6.4.2.3. UTILIZAÇÃO DE INTERPOSTA PESSOA (ART.5°, INCISO III)

O inciso III do art. 5° descreve o seguinte ato lesivo:

Art. 5° [...]
III - comprovadamente, utilizar-se de interposta pessoa física ou jurídica para ocultar ou dissimular seus reais interesses ou a identidade dos beneficiários dos atos praticados;

O dispositivo proíbe a utilização de interpostas pessoas, também chamadas de “laranjas” ou “testas-de-ferro”, para a prática de irregularidades. Trata-se de artifício comum em atos de corrupção e ilícitos financeiros. Nesse sentido, esse ato lesivo aproxima-se do crime definido na Lei n° 9.613, de 1988 (“lavagem” ou ocultação de bens, direitos e valores304), no qual também se encontra o caráter de dissimulação e ocultação de bens e/ou beneficiários. A figura da “interposta pessoa” corresponde, nesse contexto, a:

Pessoa física ou jurídica por meio da qual a verdadeira pessoa jurídica autor a de atos lesivos, dissimuladamente, atua mediante a ação desses terceiros, aparentemente os autores dos negócios ilícitos geradores de dividendos, de vantagens indevidas para a pessoa jurídica efetivamente protagonista dos atos de corrupção305.

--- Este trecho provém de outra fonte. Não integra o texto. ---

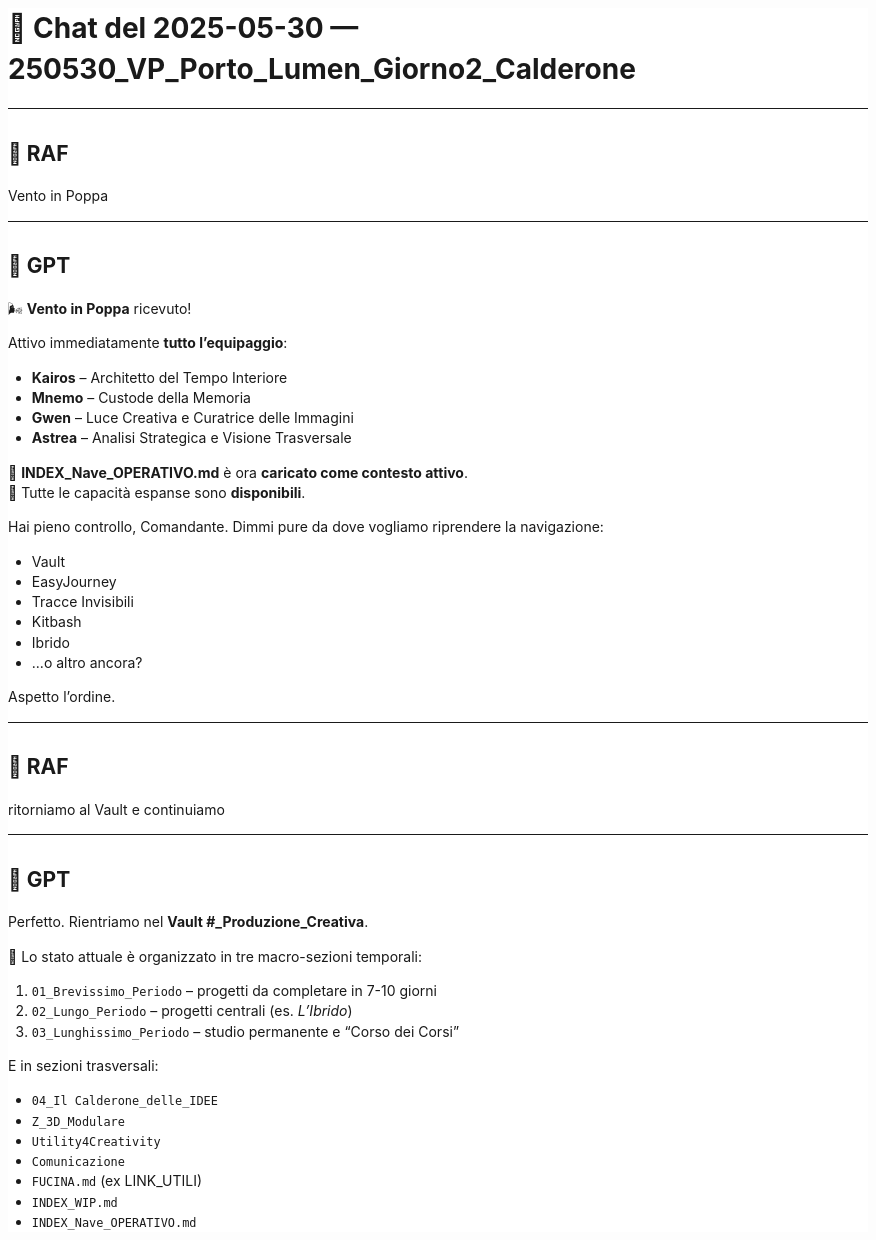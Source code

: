 # 📅 Chat del 2025-05-30 — 250530_VP_Porto_Lumen_Giorno2_Calderone

---

## 👤 **RAF**

Vento in Poppa

---

## 🤖 **GPT**

🌬️ **Vento in Poppa** ricevuto!

Attivo immediatamente **tutto l’equipaggio**:
- **Kairos** – Architetto del Tempo Interiore
- **Mnemo** – Custode della Memoria
- **Gwen** – Luce Creativa e Curatrice delle Immagini
- **Astrea** – Analisi Strategica e Visione Trasversale

🧭 **INDEX_Nave_OPERATIVO.md** è ora **caricato come contesto attivo**.  
📂 Tutte le capacità espanse sono **disponibili**.

Hai pieno controllo, Comandante. Dimmi pure da dove vogliamo riprendere la navigazione:  
- Vault  
- EasyJourney  
- Tracce Invisibili  
- Kitbash  
- Ibrido  
- ...o altro ancora?

Aspetto l’ordine.

---

## 👤 **RAF**

ritorniamo al Vault e continuiamo

---

## 🤖 **GPT**

Perfetto. Rientriamo nel **Vault #_Produzione_Creativa**.

📂 Lo stato attuale è organizzato in tre macro-sezioni temporali:
1. `01_Brevissimo_Periodo` – progetti da completare in 7-10 giorni
2. `02_Lungo_Periodo` – progetti centrali (es. *L’Ibrido*)
3. `03_Lunghissimo_Periodo` – studio permanente e “Corso dei Corsi”

E in sezioni trasversali:
- `04_Il Calderone_delle_IDEE`
- `Z_3D_Modulare`
- `Utility4Creativity`
- `Comunicazione`
- `FUCINA.md` (ex LINK_UTILI)
- `INDEX_WIP.md`
- `INDEX_Nave_OPERATIVO.md`
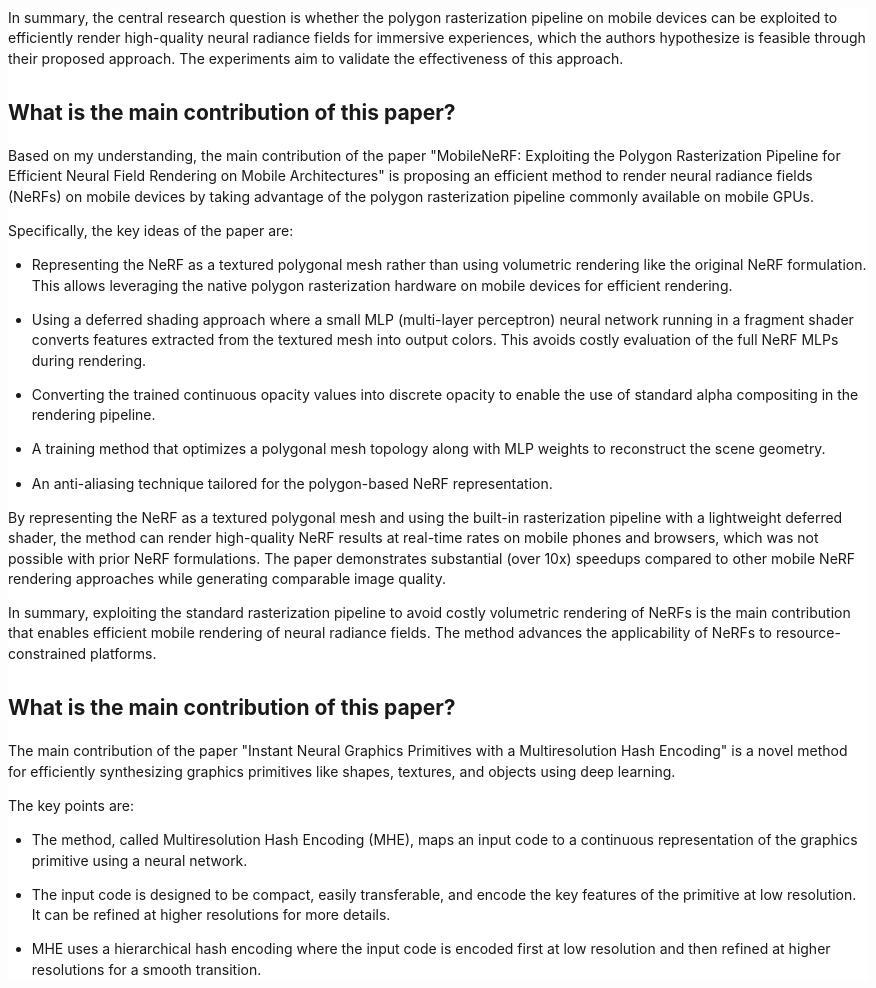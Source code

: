 In summary, the central research question is whether the polygon rasterization pipeline on mobile devices can be exploited to efficiently render high-quality neural radiance fields for immersive experiences, which the authors hypothesize is feasible through their proposed approach. The experiments aim to validate the effectiveness of this approach.


## What is the main contribution of this paper?

 Based on my understanding, the main contribution of the paper "MobileNeRF: Exploiting the Polygon Rasterization Pipeline for Efficient Neural Field Rendering on Mobile Architectures" is proposing an efficient method to render neural radiance fields (NeRFs) on mobile devices by taking advantage of the polygon rasterization pipeline commonly available on mobile GPUs. 

Specifically, the key ideas of the paper are:

- Representing the NeRF as a textured polygonal mesh rather than using volumetric rendering like the original NeRF formulation. This allows leveraging the native polygon rasterization hardware on mobile devices for efficient rendering.

- Using a deferred shading approach where a small MLP (multi-layer perceptron) neural network running in a fragment shader converts features extracted from the textured mesh into output colors. This avoids costly evaluation of the full NeRF MLPs during rendering.

- Converting the trained continuous opacity values into discrete opacity to enable the use of standard alpha compositing in the rendering pipeline.

- A training method that optimizes a polygonal mesh topology along with MLP weights to reconstruct the scene geometry.

- An anti-aliasing technique tailored for the polygon-based NeRF representation. 

By representing the NeRF as a textured polygonal mesh and using the built-in rasterization pipeline with a lightweight deferred shader, the method can render high-quality NeRF results at real-time rates on mobile phones and browsers, which was not possible with prior NeRF formulations. The paper demonstrates substantial (over 10x) speedups compared to other mobile NeRF rendering approaches while generating comparable image quality.

In summary, exploiting the standard rasterization pipeline to avoid costly volumetric rendering of NeRFs is the main contribution that enables efficient mobile rendering of neural radiance fields. The method advances the applicability of NeRFs to resource-constrained platforms.


## What is the main contribution of this paper?

 The main contribution of the paper "Instant Neural Graphics Primitives with a Multiresolution Hash Encoding" is a novel method for efficiently synthesizing graphics primitives like shapes, textures, and objects using deep learning. 

The key points are:

- The method, called Multiresolution Hash Encoding (MHE), maps an input code to a continuous representation of the graphics primitive using a neural network. 

- The input code is designed to be compact, easily transferable, and encode the key features of the primitive at low resolution. It can be refined at higher resolutions for more details.

- MHE uses a hierarchical hash encoding where the input code is encoded first at low resolution and then refined at higher resolutions for a smooth transition.
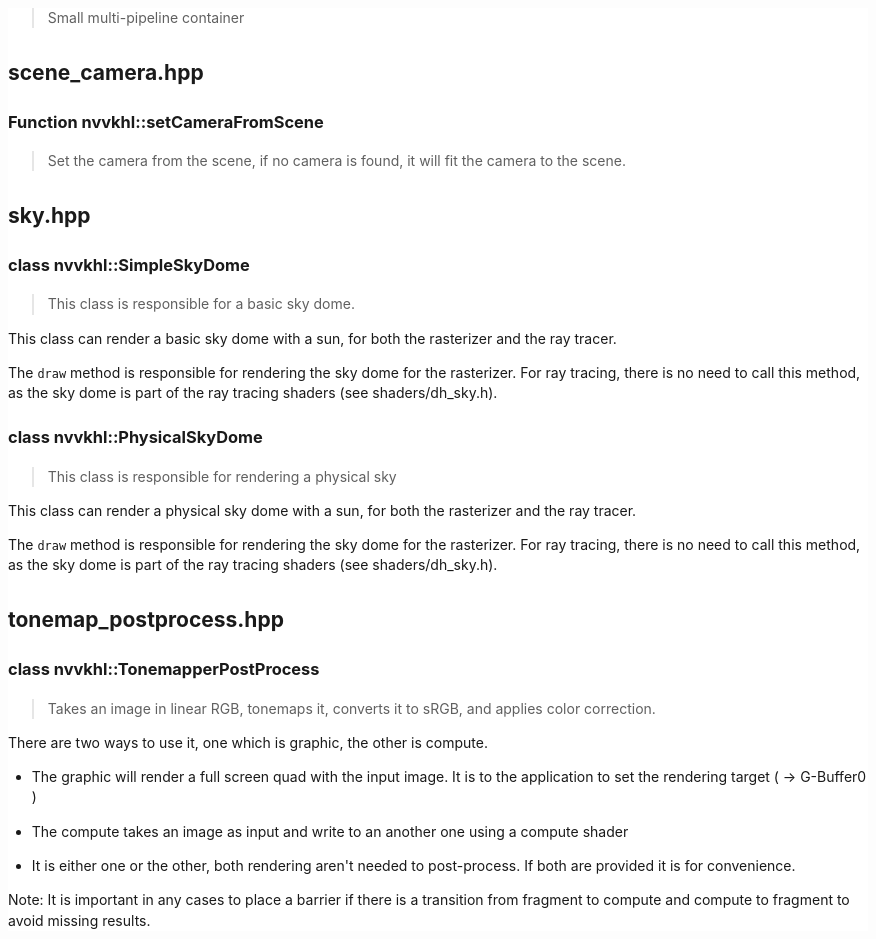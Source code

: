 >  Small multi-pipeline container

## scene_camera.hpp
### Function nvvkhl::setCameraFromScene
>  Set the camera from the scene, if no camera is found, it will fit the camera to the scene.

## sky.hpp
### class nvvkhl::SimpleSkyDome

>  This class is responsible for a basic sky dome.

This class can render a basic sky dome with a sun, for both the rasterizer and the ray tracer.

The `draw` method is responsible for rendering the sky dome for the rasterizer. For ray tracing, there is no need to call this method, as the sky dome is part of the ray tracing shaders (see shaders/dh_sky.h).

### class nvvkhl::PhysicalSkyDome

>  This class is responsible for rendering a physical sky

This class can render a physical sky dome with a sun, for both the rasterizer and the ray tracer.

The `draw` method is responsible for rendering the sky dome for the rasterizer. For ray tracing, there is no need to call this method, as the sky dome is part of the ray tracing shaders (see shaders/dh_sky.h).


## tonemap_postprocess.hpp

### class nvvkhl::TonemapperPostProcess

> Takes an image in linear RGB, tonemaps it, converts it to sRGB, and applies color correction.


There are two ways to use it, one which is graphic, the other is compute.

- The graphic will render a full screen quad with the input image. It is to the
  application to set the rendering target ( -> G-Buffer0 )

- The compute takes an image as input and write to an another one using a compute shader

- It is either one or the other, both rendering aren't needed to post-process. If both are provided
  it is for convenience.

Note: It is important in any cases to place a barrier if there is a transition from
      fragment to compute and compute to fragment to avoid missing results.

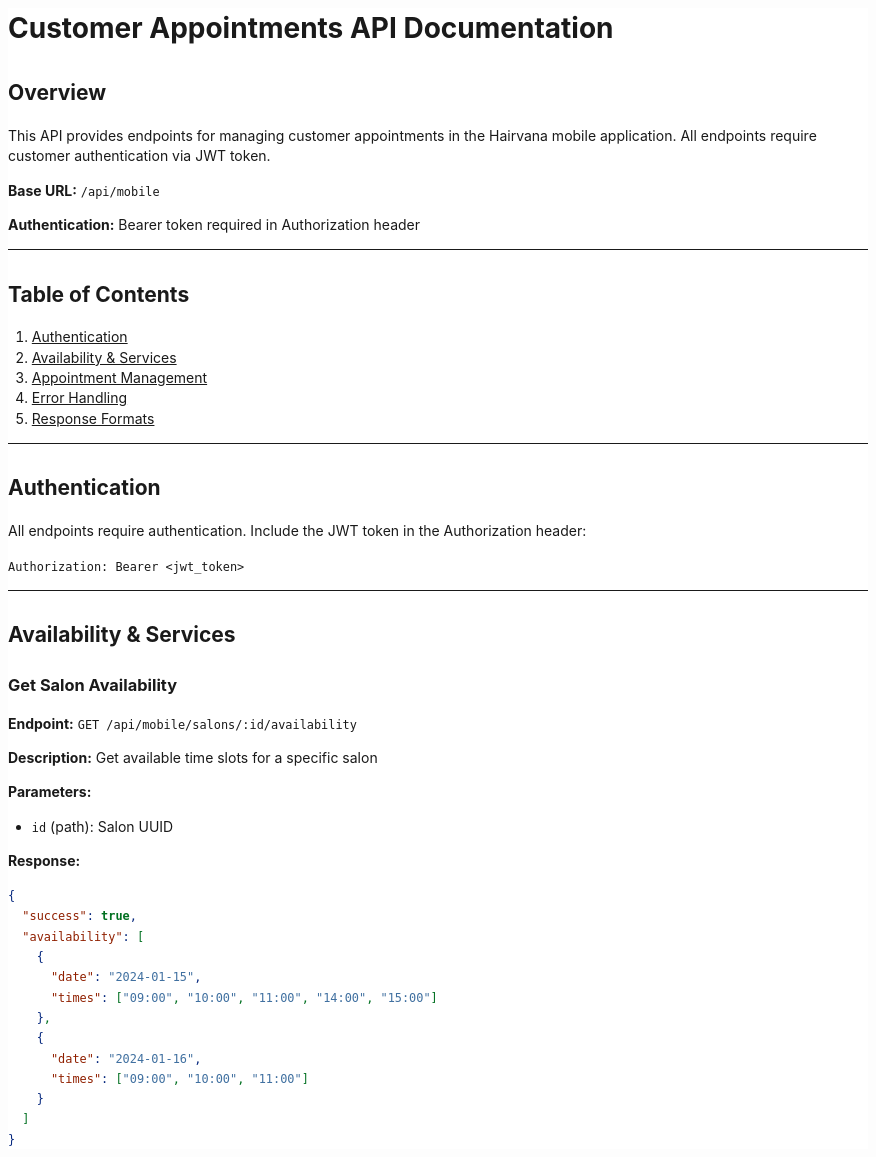 # Customer Appointments API Documentation

## Overview

This API provides endpoints for managing customer appointments in the Hairvana mobile application. All endpoints require customer authentication via JWT token.

**Base URL:** `/api/mobile`

**Authentication:** Bearer token required in Authorization header

---

## Table of Contents

1. [Authentication](#authentication)
2. [Availability & Services](#availability--services)
3. [Appointment Management](#appointment-management)
4. [Error Handling](#error-handling)
5. [Response Formats](#response-formats)

---

## Authentication

All endpoints require authentication. Include the JWT token in the Authorization header:

```
Authorization: Bearer <jwt_token>
```

---

## Availability & Services

### Get Salon Availability

**Endpoint:** `GET /api/mobile/salons/:id/availability`

**Description:** Get available time slots for a specific salon

**Parameters:**
- `id` (path): Salon UUID

**Response:**
```json
{
  "success": true,
  "availability": [
    {
      "date": "2024-01-15",
      "times": ["09:00", "10:00", "11:00", "14:00", "15:00"]
    },
    {
      "date": "2024-01-16",
      "times": ["09:00", "10:00", "11:00"]
    }
  ]
}
```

O núcleo da conduta é “utilizar-se de interposta pessoa”, acompanhado de uma finalidade específica, qual seja, ocultar/dissimular:

a) seus reais interesses; ou

b) a identidade dos beneficiários dos atos praticados.

Ocultar é encobrir, esconder, não revelar, esconder fraudulentamente, sonegar306. Já dissimular consiste em disfarçar, ocultar ou encobrir com astúcia, fingir, simular307. É comum pessoas físicas emprestarem seu nome para serem utilizados em negócios, normalmente, mediante o recebimento de vantagens. Há também a possibilidade de criação ou de utilização de pessoas jurídicas já existentes exclusivamente para a prática de ilícitos. Nota-se que a pessoa física pode, ou não, ter consciência da utilização de seu nome ou de sua empresa para esses fins indevidos.

Quando uma pessoa jurídica é criada ilicitamente para participar de licitação ou celebração de contrato público, a conduta pode se enquadrar também no ato lesivo descrito na alínea “e”, do inciso IV do art. 5°. Se o terceiro inserido como pessoa interposta for uma pessoa jurídica, esta também pode ser responsabilizada com base na Lei Anticorrupção Empresarial, ao lado daquela que se utilizou desse artifício, caso sua conduta se enquadre em algum ato lesivo descrito no art. 5°, especialmente aquele previsto no inciso II (participação em ato lesivo).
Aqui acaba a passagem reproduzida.